S&P 500 reaches all-time high driven by Nvidia’s optimism. Nvidia made headlines by achieving a remarkable one-day market capitalization increase of $277 billion. Meanwhile, China experienced a prolonged decline in new home prices throughout January. U.S. Federal Reserve policymakers emphasized that any consideration of interest rate cuts is premature at this stage. With no significant U.S. economic releases, attention turns to Germany’s GDP data and the earnings report from StanChart. Here are five key takeaways for your day. 

Nvidia’s $277 billion surge sets new market cap record in single day 

Nvidia made history in a single trading session by achieving a record-breaking increase in market capitalization. The chipmaker’s stock price soared by 16.4 percent, resulting in a remarkable boost of $276.7 billion to its overall valuation. This surge in value surpassed the market capitalization of competitors like Advanced Micro Devices and financial giants like Bank of America, falling just shy of Nestle’s valuation by approximately $9 billion. As reported by the Financial Times, this achievement eclipsed the previous record set by Meta earlier in the month, which amounted to $196.8 billion. Nvidia’s extraordinary one-day surge in market value now stands as the largest in the history of Wall Street. 

China’s sees continued decline in new home prices 

In January, China saw its seventh straight month of declining new home prices, despite increased efforts by policymakers to restore confidence in the debt-ridden sector. According to Reuters calculations from National Bureau of Statistics (NBS) data, prices fell by 0.3% from the previous month and were down 0.7% compared to a year earlier. 

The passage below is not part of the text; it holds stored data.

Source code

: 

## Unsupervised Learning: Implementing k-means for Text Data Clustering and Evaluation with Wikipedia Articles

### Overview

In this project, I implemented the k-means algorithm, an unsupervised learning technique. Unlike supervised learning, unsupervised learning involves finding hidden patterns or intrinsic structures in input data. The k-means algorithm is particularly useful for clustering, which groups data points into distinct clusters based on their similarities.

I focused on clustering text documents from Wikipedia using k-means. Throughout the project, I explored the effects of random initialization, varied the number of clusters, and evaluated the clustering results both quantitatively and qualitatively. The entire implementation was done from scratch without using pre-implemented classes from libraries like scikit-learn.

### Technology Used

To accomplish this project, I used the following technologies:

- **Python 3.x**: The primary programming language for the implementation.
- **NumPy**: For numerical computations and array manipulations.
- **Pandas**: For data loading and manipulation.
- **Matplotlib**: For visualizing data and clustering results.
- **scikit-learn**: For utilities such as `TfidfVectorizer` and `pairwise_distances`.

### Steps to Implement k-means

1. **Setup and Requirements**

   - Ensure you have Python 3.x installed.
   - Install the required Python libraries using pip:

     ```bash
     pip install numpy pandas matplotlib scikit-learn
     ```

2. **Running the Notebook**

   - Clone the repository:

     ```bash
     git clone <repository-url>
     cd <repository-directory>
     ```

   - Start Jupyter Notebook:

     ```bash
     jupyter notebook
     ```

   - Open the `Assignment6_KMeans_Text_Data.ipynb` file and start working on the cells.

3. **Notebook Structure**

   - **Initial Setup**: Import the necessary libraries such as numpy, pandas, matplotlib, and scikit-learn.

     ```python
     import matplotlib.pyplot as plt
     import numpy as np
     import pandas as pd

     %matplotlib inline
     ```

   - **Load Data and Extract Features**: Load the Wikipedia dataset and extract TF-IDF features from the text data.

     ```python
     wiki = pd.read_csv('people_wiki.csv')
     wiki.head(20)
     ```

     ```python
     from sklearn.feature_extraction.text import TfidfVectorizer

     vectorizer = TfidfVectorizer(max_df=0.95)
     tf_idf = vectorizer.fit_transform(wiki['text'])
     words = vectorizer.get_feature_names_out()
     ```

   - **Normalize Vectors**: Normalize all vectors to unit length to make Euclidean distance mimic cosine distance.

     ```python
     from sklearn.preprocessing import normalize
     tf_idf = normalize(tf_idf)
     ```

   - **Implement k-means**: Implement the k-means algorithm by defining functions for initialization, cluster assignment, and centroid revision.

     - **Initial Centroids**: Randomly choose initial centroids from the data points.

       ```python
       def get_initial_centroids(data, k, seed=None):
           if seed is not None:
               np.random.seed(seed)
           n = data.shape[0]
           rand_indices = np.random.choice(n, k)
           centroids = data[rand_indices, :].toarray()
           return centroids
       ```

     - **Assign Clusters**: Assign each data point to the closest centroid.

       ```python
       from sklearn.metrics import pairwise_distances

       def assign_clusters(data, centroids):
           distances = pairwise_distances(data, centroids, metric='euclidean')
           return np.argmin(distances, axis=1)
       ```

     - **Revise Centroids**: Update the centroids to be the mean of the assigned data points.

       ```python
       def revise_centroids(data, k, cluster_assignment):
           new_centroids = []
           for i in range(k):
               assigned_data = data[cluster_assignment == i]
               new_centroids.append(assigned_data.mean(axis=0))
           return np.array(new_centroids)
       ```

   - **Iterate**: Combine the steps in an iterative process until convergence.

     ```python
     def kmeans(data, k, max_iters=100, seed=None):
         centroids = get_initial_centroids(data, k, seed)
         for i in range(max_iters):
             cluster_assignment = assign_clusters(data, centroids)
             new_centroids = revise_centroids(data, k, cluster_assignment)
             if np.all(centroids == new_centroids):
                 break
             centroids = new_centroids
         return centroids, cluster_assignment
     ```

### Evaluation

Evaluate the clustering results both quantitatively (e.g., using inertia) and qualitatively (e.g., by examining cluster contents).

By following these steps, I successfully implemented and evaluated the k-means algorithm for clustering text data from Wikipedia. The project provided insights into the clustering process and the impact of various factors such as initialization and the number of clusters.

Federal Reserve governors advocate caution on interest rate cuts 

According to Federal Reserve Governor Christopher Waller, it might be wise for U.S. policymakers to hold off on reducing interest rates for a few more months. He suggests this delay would allow them to better understand whether the recent increase in inflation signifies a potential slowdown in achieving stable prices or is merely a temporary fluctuation. 

Similarly, Federal Reserve Governor Lisa Cook said that as inflation moderates and the job market stabilizes, the risks facing the economy now appear to be balanced between positive and negative outcomes. However, she emphasized that it’s premature to consider lowering interest rates at this point. 

UK consumer morale takes unforeseen hit in February: GfK 

British consumer sentiment experienced its initial decline in four months in February, reported by Reuters. The survey highlighted that households were less optimistic about their recent financial situations and the broader economic outlook. The GfK consumer confidence index, a longstanding survey in Britain, decreased by 2 points to -21. This figure fell below the expectations of economists surveyed by Reuters, who had predicted a slight improvement to -18. 

Asian markets mirror overnight rally on Wall Street 

The S&P 500 gained 2.11% to 5,087.03 points. The Dow Jones Industrials surged 1.18% to 39,069.11 points, marking its first close above 39,000 points. The Nasdaq Composite added 2.96%, closing at 16,041.62 points. Nvidia shares jumped by 16.4% to $785.38. Other companies, seen as beneficiaries of the AI boost, also experienced significant increases. Nvidia’s rival Advanced Micro Devices, server component supplier Super Micro Computer, and Arm Holdings saw jumps ranging between 4.2% and 32.9%. Major tech and growth stocks like Alphabet, Microsoft, and Meta Platforms climbed between 1.1% and 3.9%. 

Asian stocks also followed the upward trend of Wall Street, with Japan’s market closed for a holiday on Friday. Nikkei futures indicated an uptick of about 300 points. China’s blue-chips CSI300 increased by 0.4% on Friday, marking a weekly gain of 4.0% and rebounding about 10% from five-year lows two weeks earlier. Hong Kong’s Hang Seng index climbed by 0.8%. 

Oil prices fell after earlier climbing due to supply fears amidst ongoing hostilities in the Red Sea and a notable build in U.S. crude inventories. Brent eased by 0.4% to $83.37, while U.S. crude slipped by 0.5% to $78.24 per barrel. The spot gold price remained flat at $2,026.07.